General Science => General Science => Topic started by: Ian Scott on 24/07/2008 03:21:47

Title: What is intelligence?
Post by: Ian Scott on 24/07/2008 03:21:47
Do we have intelligence - more correctly how can it be measured. An IQ score may be a poor measure - many idiot savants have high IQ but fail in life.

Can we know what intelligence is?



Mod edit - formatted the subject as a question.  Please try to do this to help keep the forum tidy and easy to navigate - thanks!
Title: What is intelligence?
Post by: Don_1 on 01/09/2008 16:52:15
A computer can be given artificial intelligence, so long as it knows what numbers and equations are and it has been given a formula to work to it can carry out mathematical problems.
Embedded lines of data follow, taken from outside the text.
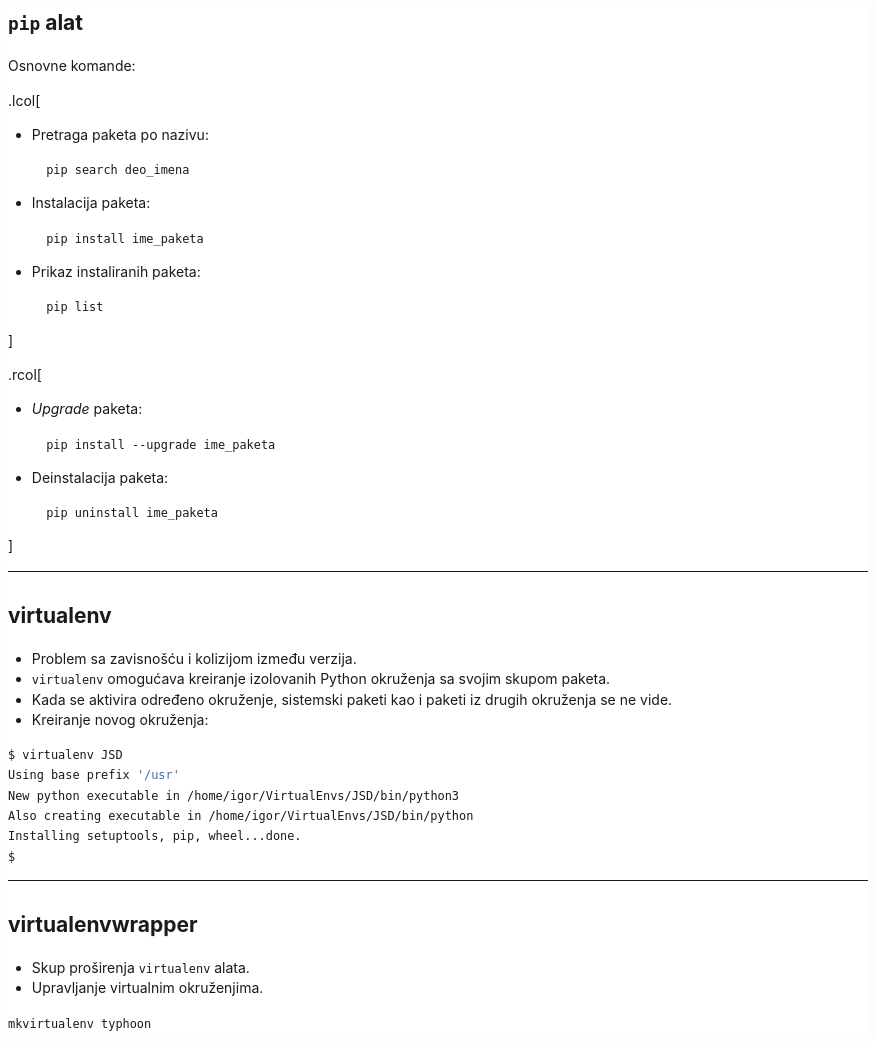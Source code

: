 ## `pip` alat

Osnovne komande:

.lcol[

- Pretraga paketa po nazivu:

        pip search deo_imena
- Instalacija paketa:

        pip install ime_paketa
- Prikaz instaliranih paketa:

        pip list
]

.rcol[

- *Upgrade* paketa:

        pip install --upgrade ime_paketa
- Deinstalacija paketa:

        pip uninstall ime_paketa
]

---

## virtualenv

- Problem sa zavisnošću i kolizijom između verzija.
- `virtualenv` omogućava kreiranje izolovanih Python okruženja sa svojim skupom
  paketa.
- Kada se aktivira određeno okruženje, sistemski paketi kao i paketi iz drugih
  okruženja se ne vide.
- Kreiranje novog okruženja:
             
```bash
$ virtualenv JSD
Using base prefix '/usr'
New python executable in /home/igor/VirtualEnvs/JSD/bin/python3
Also creating executable in /home/igor/VirtualEnvs/JSD/bin/python
Installing setuptools, pip, wheel...done.
$
```

---

## virtualenvwrapper

- Skup proširenja `virtualenv` alata.
- Upravljanje virtualnim okruženjima.

```
mkvirtualenv typhoon
```
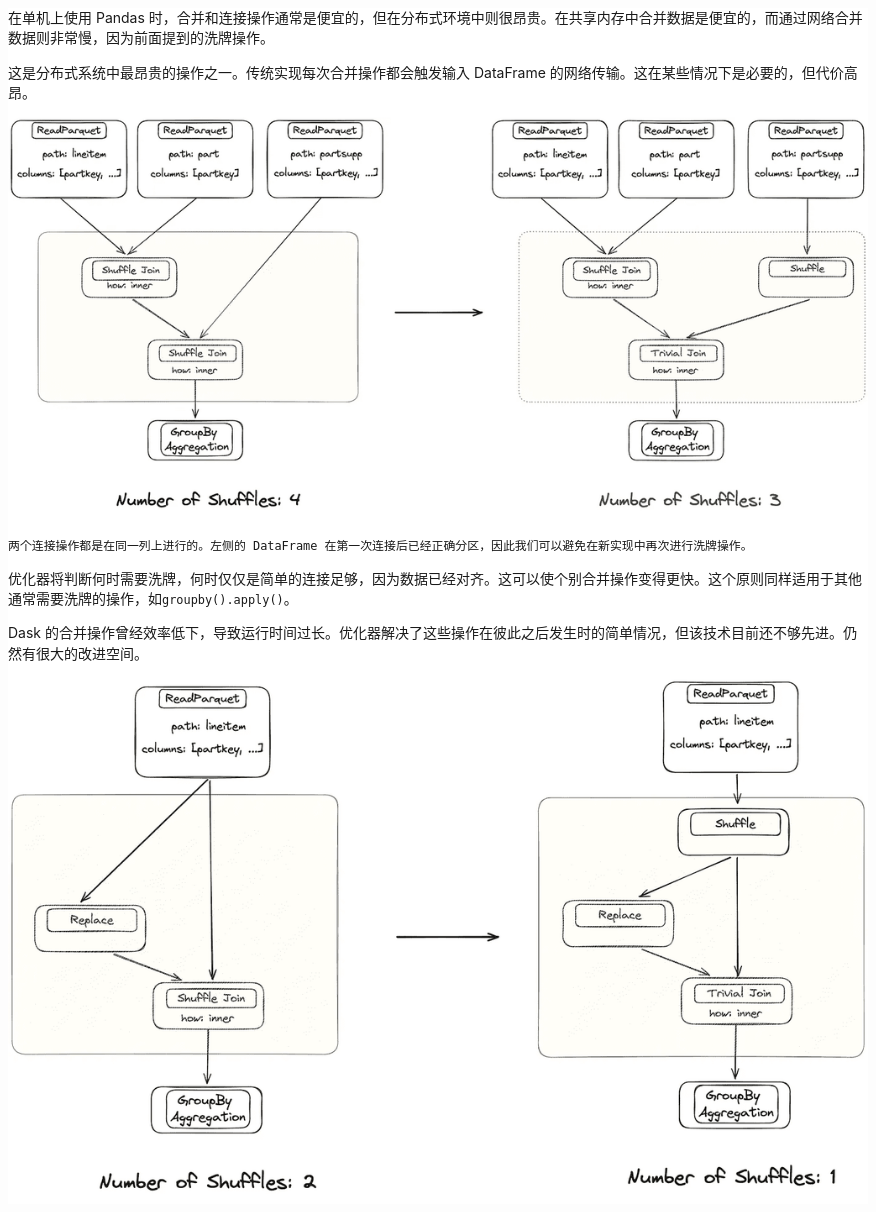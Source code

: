 在单机上使用 Pandas 时，合并和连接操作通常是便宜的，但在分布式环境中则很昂贵。在共享内存中合并数据是便宜的，而通过网络合并数据则非常慢，因为前面提到的洗牌操作。

这是分布式系统中最昂贵的操作之一。传统实现每次合并操作都会触发输入 DataFrame 的网络传输。这在某些情况下是必要的，但代价高昂。

![](img/a51a432975c2076cfb5712349c8db866.png)

`两个连接操作都是在同一列上进行的。左侧的 DataFrame 在第一次连接后已经正确分区，因此我们可以避免在新实现中再次进行洗牌操作。`

优化器将判断何时需要洗牌，何时仅仅是简单的连接足够，因为数据已经对齐。这可以使个别合并操作变得更快。这个原则同样适用于其他通常需要洗牌的操作，如`groupby().apply()`。

Dask 的合并操作曾经效率低下，导致运行时间过长。优化器解决了这些操作在彼此之后发生时的简单情况，但该技术目前还不够先进。仍然有很大的改进空间。

![](img/cc5ea176270a4da971f228de933a3f7a.png)
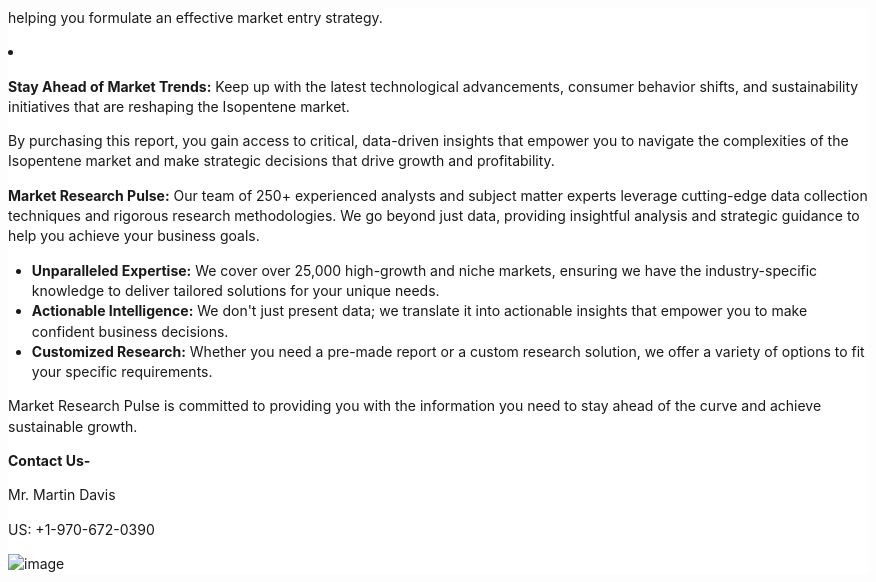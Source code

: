 helping you formulate an effective market entry strategy.</p></li><li><p><strong>Stay Ahead of Market Trends:</strong> Keep up with the latest technological advancements, consumer behavior shifts, and sustainability initiatives that are reshaping the Isopentene market.</p></li></ol><p>By purchasing this report, you gain access to critical, data-driven insights that empower you to navigate the complexities of the Isopentene market and make strategic decisions that drive growth and profitability.</p><p><strong>Market Research Pulse:</strong>&nbsp;Our team of 250+ experienced analysts and subject matter experts leverage cutting-edge data collection techniques and rigorous research methodologies. We go beyond just data, providing insightful analysis and strategic guidance to help you achieve your business goals.</p><ul><li><strong>Unparalleled Expertise:</strong>&nbsp;We cover over 25,000 high-growth and niche markets, ensuring we have the industry-specific knowledge to deliver tailored solutions for your unique needs.</li><li><strong>Actionable Intelligence:</strong>&nbsp;We don't just present data; we translate it into actionable insights that empower you to make confident business decisions.</li><li><strong>Customized Research:</strong>&nbsp;Whether you need a pre-made report or a custom research solution, we offer a variety of options to fit your specific requirements.</li></ul><p>Market Research Pulse is committed to providing you with the information you need to stay ahead of the curve and achieve sustainable growth.</p><p><strong>Contact Us-</strong></p><p>Mr. Martin Davis</p><p>US: +1-970-672-0390</p>
![image](https://github.com/user-attachments/assets/e4ccfd01-9c75-4082-bc2c-1523358a04b0)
Tell it all about the periodic table etc and it will be able to work out chemical reactions and so on and so forth.

I believe you have answered your own question, intelligence is being able to formulate a question or an opinion. Who is the most intelligent, the one who finds the answer to a problem using stored knowledge & formula (almost parrot fashion) or the one who has the intelligence to formulate the question in the first place from pure thought?
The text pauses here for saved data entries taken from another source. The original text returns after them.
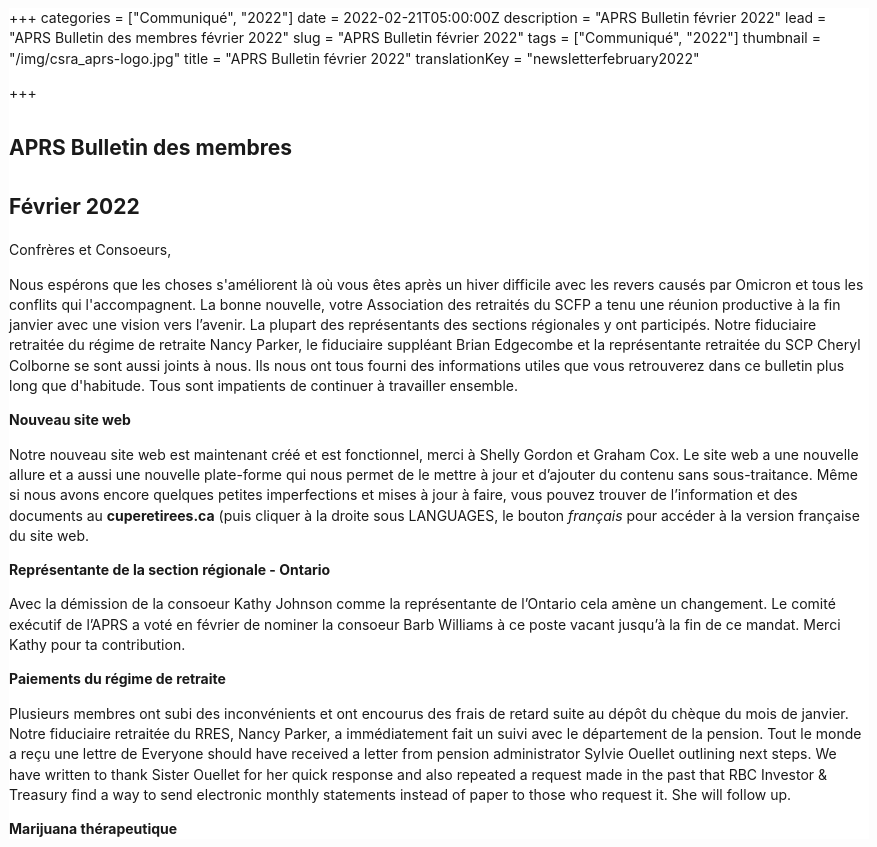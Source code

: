 +++
categories = ["Communiqué", "2022"]
date = 2022-02-21T05:00:00Z
description = "APRS Bulletin février 2022"
lead = "APRS Bulletin des membres février 2022"
slug = "APRS Bulletin février 2022"
tags = ["Communiqué", "2022"]
thumbnail = "/img/csra_aprs-logo.jpg"
title = "APRS Bulletin février 2022"
translationKey = "newsletterfebruary2022"

+++
## APRS Bulletin des membres

## Février 2022

Confrères et Consoeurs,

Nous espérons que les choses s'améliorent là où vous êtes après un hiver difficile avec les revers causés par Omicron et tous les conflits qui l'accompagnent. La bonne nouvelle, votre Association des retraités du SCFP a tenu une réunion productive à la fin janvier avec une vision vers l’avenir. La plupart des représentants des sections régionales y ont participés. Notre fiduciaire retraitée du régime de retraite Nancy Parker, le fiduciaire suppléant Brian Edgecombe et la représentante retraitée du SCP Cheryl Colborne se sont aussi joints à nous. Ils nous ont tous fourni des informations utiles que vous retrouverez dans ce bulletin plus long que d'habitude. Tous sont impatients de continuer à travailler ensemble.

**Nouveau site web**

Notre nouveau site web est maintenant créé et est fonctionnel, merci à Shelly Gordon et Graham Cox. Le site web a une nouvelle allure et a aussi une nouvelle plate-forme qui nous permet de le mettre à jour et d’ajouter du contenu sans sous-traitance. Même si nous avons encore quelques petites imperfections et mises à jour à faire, vous pouvez trouver de l’information et des documents au **cuperetirees.ca** (puis cliquer à la droite sous LANGUAGES, le bouton _français_ pour accéder à la version française du site web.

**Représentante de la section régionale - Ontario**

Avec la démission de la consoeur Kathy Johnson comme la représentante de l’Ontario cela amène un changement. Le comité exécutif de l’APRS a voté en février de nominer la consoeur Barb Williams à ce poste vacant jusqu’à la fin de ce mandat. Merci Kathy pour ta contribution.

**Paiements du régime de retraite**

Plusieurs membres ont subi des inconvénients et ont encourus des frais de retard suite au dépôt du chèque du mois de janvier. Notre fiduciaire retraitée du RRES, Nancy Parker, a immédiatement fait un suivi avec le département de la pension. Tout le monde a reçu une lettre de Everyone should have received a letter from pension administrator Sylvie Ouellet outlining next steps. We have written to thank Sister Ouellet for her quick response and also repeated a request made in the past that RBC Investor & Treasury find a way to send electronic monthly statements instead of paper to those who request it. She will follow up.

**Marijuana thérapeutique**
Perhaps intelligence should be evaluated by the number of questions we ASK rather than the number we answer.
Title: What is intelligence?
Post by: Alan McDougall on 02/09/2008 17:16:59
Well,

I think that intelligence is the ability to comprehend knowledge and go beyond into uncharted waters of thought
Title: What is intelligence?
Post by: stevewillie on 04/09/2008 23:04:42
Alan Turing basically said that intelligence couldn't be defined objectively. His Turing Test for artificial intelligence (AI)is a subjective exercise. Essentially, a human communicates with a machine and another human without knowing which is which. If the human can't distinguish between the machine and the other human, that's a point for AI. I don't know what it means if the human picks the machine as the other human.  Presumably, the determination of Turing Test intelligence would be based on a statistical analysis of many trials. 
Title: What is intelligence?
Post by: lyner on 04/09/2008 23:39:52
The Turing Test was proposed long before computers were as good as they are today.
Nowadays it is quite possible to have a phone conversation with a computer whilst booking tickets, for instance, and not to be aware that it isn't a human you're talking to. Of course, many times it goes wrong and the thing just sounds like a real dork (or a really difficult human, perhaps).

You can look to one end or the other of a human life and try to determine where 'intelligence' starts and finishes. A newly born infant's reactions are much more limited than those of a dog, say. By how much do they need to improve before you would acknowledge the presence of intelligence?

Basically "you can recognise it when you see it but you can't describe it  objectively". Is there something fundamental about the limitations of a system analysing itself?